I'm struggling this week with Extreme anxiety and Depression. I recently quit my job thinking I had another line up but that fell through. I feel like I will never have a good job and I will never be able to afford the things I need (like for a family) .......Every morning this week I feel there is no reason to get out of bed and sleep/toss/turn until I'm feeling ill from over sleeping and still fall asleep on the couch later in the afternoon. I seem to suffer from night terrors too...these seem to come and go -lately I've had them almost every night. I'll wake and scream and flail and pant for a few minutes then fall back asleep- I only know about this because my husband tells me. I can't make simple decisions like what to eat for lunch.

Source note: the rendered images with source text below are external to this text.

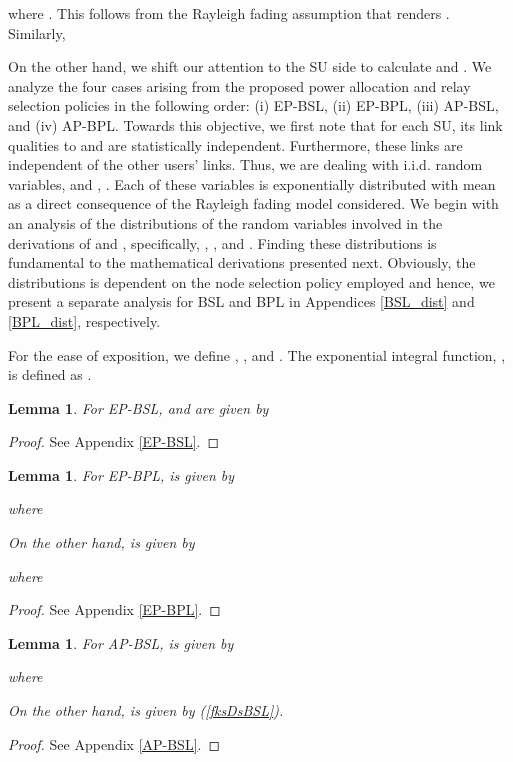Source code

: \documentclass[journal,twocolumn]{IEEEtran}
\newtheorem{lemma}[theorem]{Lemma}
\begin{document}
where . This follows from the Rayleigh fading assumption that renders . Similarly,



On the other hand, we shift our attention to the SU side to calculate  and . We analyze the four cases arising from the proposed power allocation and relay selection policies in the following order: (i) EP-BSL, (ii) EP-BPL, (iii) AP-BSL, and (iv) AP-BPL. 
Towards this objective, we first note that for each SU, its link qualities to  and  are statistically independent. Furthermore, these links are independent of the other  users' links. Thus, we are dealing with  i.i.d. random variables,  and , . Each of these variables is exponentially distributed with mean  as a direct consequence of the Rayleigh fading model considered. We begin with an analysis of the distributions of the random variables involved in the derivations of  and , specifically, , , and . Finding these distributions is fundamental to the mathematical derivations presented next. Obviously, the distributions is dependent on the node selection policy employed and hence, we present a separate analysis for BSL and BPL in Appendices \ref{BSL_dist} and \ref{BPL_dist}, respectively.

For the ease of exposition, we define , , and . The exponential integral function, , is defined as .
\begin{lemma}\label{lemma2}
For EP-BSL,  and  are given by

\end{lemma}
\begin{proof}
See Appendix \ref{EP-BSL}.
\end{proof}

\begin{lemma}\label{lemma3}
For EP-BPL,  is given by
 
where

On the other hand,  is given by

where

\end{lemma}
\begin{proof}
See Appendix \ref{EP-BPL}.
\end{proof}

\begin{lemma}\label{lemma4}
For AP-BSL,  is given by

where

On the other hand,  is given by (\ref{fksDsBSL}).
\end{lemma}
\begin{proof}
See Appendix \ref{AP-BSL}.
\end{proof}
\end{document}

That simple question turned into a huge fight today!
I have no purpose in life I'm just wasting space and soon they will all realize this and want nothing to do with me...I'm going home to see my family next week and I know my mom will comment on my thinning hair-- my lack of work-- my low status job--- my general failure--- don't get me wrong I love my mom and spending time with her I just know I will have to endure these comments-- my dad will comment on her drinking and how grandmas being annoying or sick or how he got into another fight with a family member.... My brother will smile and shake his head - he doesn't get me at all he just tries to except me but sometimes that falls into disapproving... I'll freak out (

I'm already having trouble breathing and am shaking writing this) about seeing everyone including my one friend still in the area then over analyze it all later just to see how stupid I've been Grrr my brain will not stop the more I type the more worries and obsessions come up. Sorry this is a rambling mess but My mind tends to do that and I was really just hoping there's someone who can relate.